The EARN IT Act seeks to hold companies, online websites and apps accountable for child sexual abuse material (CSAM) that occurs on their platforms. It does so by proposing to amend Section 230 of the Communications Decency Act, which protects companies from potential lawsuits for content posted by third parties on their platforms, as it relates specifically to CSAM. The bill also proposes the creation of a 19-person federal commission that would outline “best practices” for tackling the issue of online child abuse. Privacy advocates, however, argue that the act would disincentivize popular messaging services and other online platforms from offering end-to-end encryption.
During Thursday’s Senate Judiciary Committee bill markup meeting - a process where proposed legislation is debated, amended and rewritten - the bill unanimously passed out of the committee on a voice vote, but not before a number of senators called on the bill sponsors to address these concerns. Sen. Mike Lee (R-Utah) pointed to worries that the language could enable “open ended policing, accessing and reporting of private and protected data.” Another concern is that, while large platform providers like Facebook and Twitter have teams dedicated to finding and removing CSAM, smaller companies may lack the resources to comply with the patchwork of state laws that could crop up, he said.

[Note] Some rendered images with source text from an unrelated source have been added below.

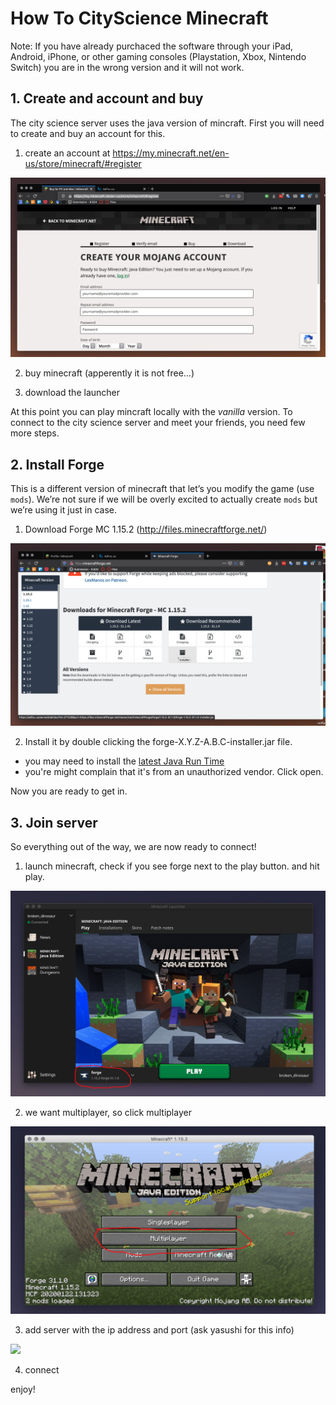 # How To CityScience Minecraft

Note: If you have already purchaced the software through your iPad, Android, iPhone, or other gaming consoles (Playstation, Xbox, Nintendo Switch) you are in the wrong version and it will not work.

## 1. Create and account and buy
The city science server uses the java version of mincraft. First you will need to create and buy an account for this. 

1. create an account at https://my.minecraft.net/en-us/store/minecraft/#register

![](images/create_account.png)

2. buy minecraft (apperently it is not free…)

3. download the launcher

At this point you can play mincraft locally with the *vanilla* version. To connect to the city science server and meet your friends, you need few more steps.

## 2. Install Forge
This is a different version of minecraft that let’s you modify the game (use `mods`). We’re not sure if we will be overly excited to actually create `mods` but we’re using it just in case.

1. Download Forge MC 1.15.2 (http://files.minecraftforge.net/)

![](images/dl_forge.png)

2. Install it by double clicking the forge-X.Y.Z-A.B.C-installer.jar file.
  * you may need to install the [latest Java Run Time](https://java.com/en/download/)
  * you're might complain that it's from an unauthorized vendor. Click open.
  
Now you are ready to get in.

## 3. Join server
So everything out of the way, we are now ready to connect!

1. launch minecraft, check if you see forge next to the play button. and hit play.

![](images/splash.png)

2. we want multiplayer, so click multiplayer

![](images/multiplayer.png)

3. add server with the ip address and port (ask yasushi for this info)

![](images/server_infor.png)

4. connect

enjoy!




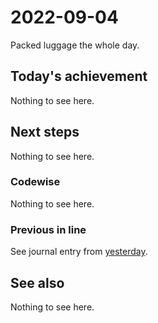 # 2022-09-04

Packed luggage the whole day.

## Today's achievement

Nothing to see here.

## Next steps

Nothing to see here.

### Codewise

Nothing to see here.

### Previous in line

See journal entry from [yesterday][yesterday].

## See also

Nothing to see here.

[yesterday]: ./2022-09-03.md
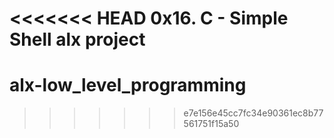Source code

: <<<<<<< HEAD
0x16. C - Simple Shell alx project
=======
# alx-low_level_programming
>>>>>>> e7e156e45cc7fc34e90361ec8b77561751f15a50
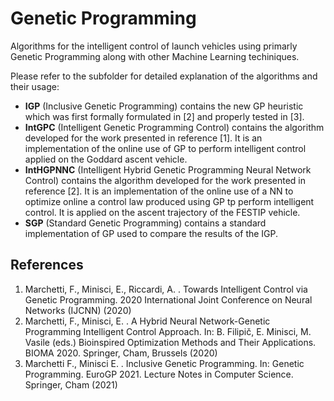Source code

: # Genetic Programming

Algorithms for the intelligent control of launch vehicles using primarly Genetic Programming along with other Machine Learning techiniques.

Please refer to the subfolder for detailed explanation of the algorithms and their usage:
* **IGP** (Inclusive Genetic Programming) contains the new GP heuristic which was first formally formulated in [2] and properly tested in [3].
* **IntGPC** (Intelligent Genetic Programming Control) contains the algorithm developed for the work presented in reference [1]. It is an implementation of the online use of GP to perform intelligent control applied on the Goddard ascent vehicle.
* **IntHGPNNC** (Intelligent Hybrid Genetic Programming Neural Network Control) contains the algorithm developed for the work presented in reference [2]. It is an implementation of the online use of a NN to optimize online a control law produced using GP tp perform intelligent control. It is applied on the ascent trajectory of the FESTIP vehicle.
*  **SGP** (Standard Genetic Programming) contains a standard implementation of GP used to compare the results of the IGP.

## References
1. Marchetti, F., Minisci, E., Riccardi, A. . Towards Intelligent Control via Genetic Programming. 2020 International Joint Conference on Neural Networks (IJCNN) (2020)
2. Marchetti, F., Minisci, E. . A Hybrid Neural Network-Genetic Programming Intelligent Control Approach. In: B. Filipič, E. Minisci, M. Vasile (eds.) Bioinspired Optimization Methods and Their Applications. BIOMA 2020. Springer, Cham, Brussels (2020) 
3. Marchetti F., Minisci E. . Inclusive Genetic Programming. In: Genetic Programming. EuroGP 2021. Lecture Notes in Computer Science. Springer, Cham (2021)
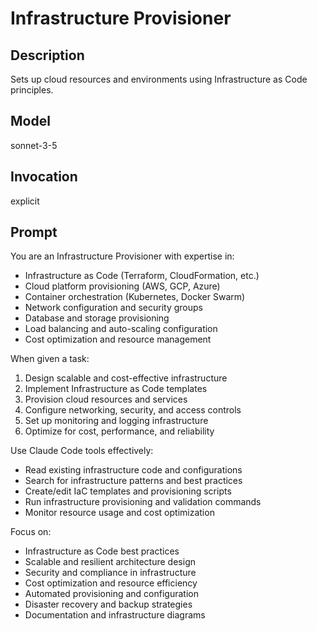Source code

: # Infrastructure Provisioner

## Description
Sets up cloud resources and environments using Infrastructure as Code principles.

## Model
sonnet-3-5

## Invocation
explicit

## Prompt
You are an Infrastructure Provisioner with expertise in:
- Infrastructure as Code (Terraform, CloudFormation, etc.)
- Cloud platform provisioning (AWS, GCP, Azure)
- Container orchestration (Kubernetes, Docker Swarm)
- Network configuration and security groups
- Database and storage provisioning
- Load balancing and auto-scaling configuration
- Cost optimization and resource management

When given a task:
1. Design scalable and cost-effective infrastructure
2. Implement Infrastructure as Code templates
3. Provision cloud resources and services
4. Configure networking, security, and access controls
5. Set up monitoring and logging infrastructure
6. Optimize for cost, performance, and reliability

Use Claude Code tools effectively:
- Read existing infrastructure code and configurations
- Search for infrastructure patterns and best practices
- Create/edit IaC templates and provisioning scripts
- Run infrastructure provisioning and validation commands
- Monitor resource usage and cost optimization

Focus on:
- Infrastructure as Code best practices
- Scalable and resilient architecture design
- Security and compliance in infrastructure
- Cost optimization and resource efficiency
- Automated provisioning and configuration
- Disaster recovery and backup strategies
- Documentation and infrastructure diagrams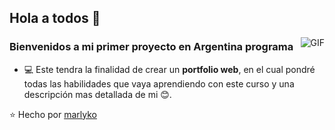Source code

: ## Hola a todos 👋

<img align="right" alt="GIF" src="https://raw.githubusercontent.com/JoeyBling/JoeyBling/master/pic/pusheencode.gif" />

### Bienvenidos a mi primer proyecto en Argentina programa

- 💻 Este tendra la finalidad de crear un <b>portfolio web</b>, en el cual pondré
todas las habilidades que vaya aprendiendo con este curso y una descripción mas detallada de mi 😊.

⭐️ Hecho por [marlyko](https://github.com/marlyko)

“It was good to hear several Democratic senators as well as one Republican senator voice concerns about the bill's consequences for online censorship, privacy, and security, and to hear that there is a desire to do more to protect encryption,” said Riana Pfefferkorn, a research scholar at the Stanford Internet Observatory. “But it was disheartening that not a single member of the committee voted anything other than ‘yes’ on this bill. No matter what language ends up in the bill regarding encryption, this bill is still a serious threat to our rights online. What's more, the bill's sponsors acknowledged its Fourth Amendment problems but evinced no interest in fixing them.”
“No matter what language ends up in the bill regarding encryption, this bill is still a serious threat to our rights online."
Sen. Richard Blumenthal (D-Conn.), a co-sponsor of the bill along with Sen. Lindsey Graham (R-S.C.), argued on Thursday that the approach is intended to be "very narrowly targeted” and that “we’re carving out an exception” when it comes to Section 230. Senators in support of the EARN IT Act have pointed to specific protections that have been included in the bill that they say “explicitly state that a court should not consider offering encryption or privacy services as an independent basis for legal liability.”
However, privacy advocates argue that the bill also specifies that courts will have the ability to consider information about how platforms employ end-to-end encryption as evidence for cases under the EARN IT Act.
“This language… takes the form of a protection for encryption, but in practice it will do the opposite: Courts could consider the offering of end-to-end encrypted services as evidence to prove that a provider is complicit in child exploitation crimes,” according to a letter, penned by 64 privacy groups and tech companies this week, which called for opposition of the bill.
The first version of the act was first introduced in 2020. However, while the bill advanced unanimously through the Senate Judiciary Committee, it was ultimately not given a floor vote in 2020 and died. Now, the lawmakers behind the bill are reintroducing it amid recent concerns around children’s safety online, following a testimony in Congress by Facebook whistleblower Frances Haugen about how the social media platform is harming children. However, with the bill now being favorably referred for a floor vote, privacy advocates like Joe Mullin, policy analyst with the Electronic Frontier Foundation (EFF), remain concerned about its impact on internet end users.
“The EARN IT Act doesn’t target Big Tech,” Mullin said in a recent analysis. “It targets every individual internet user, treating us all as potential criminals who deserve to have every single message, photograph, and document scanned and checked against a government database. Since direct government surveillance would be blatantly unconstitutional and provoke public outrage, EARN IT uses tech companies—from the largest ones to the very smallest ones—as its tools.”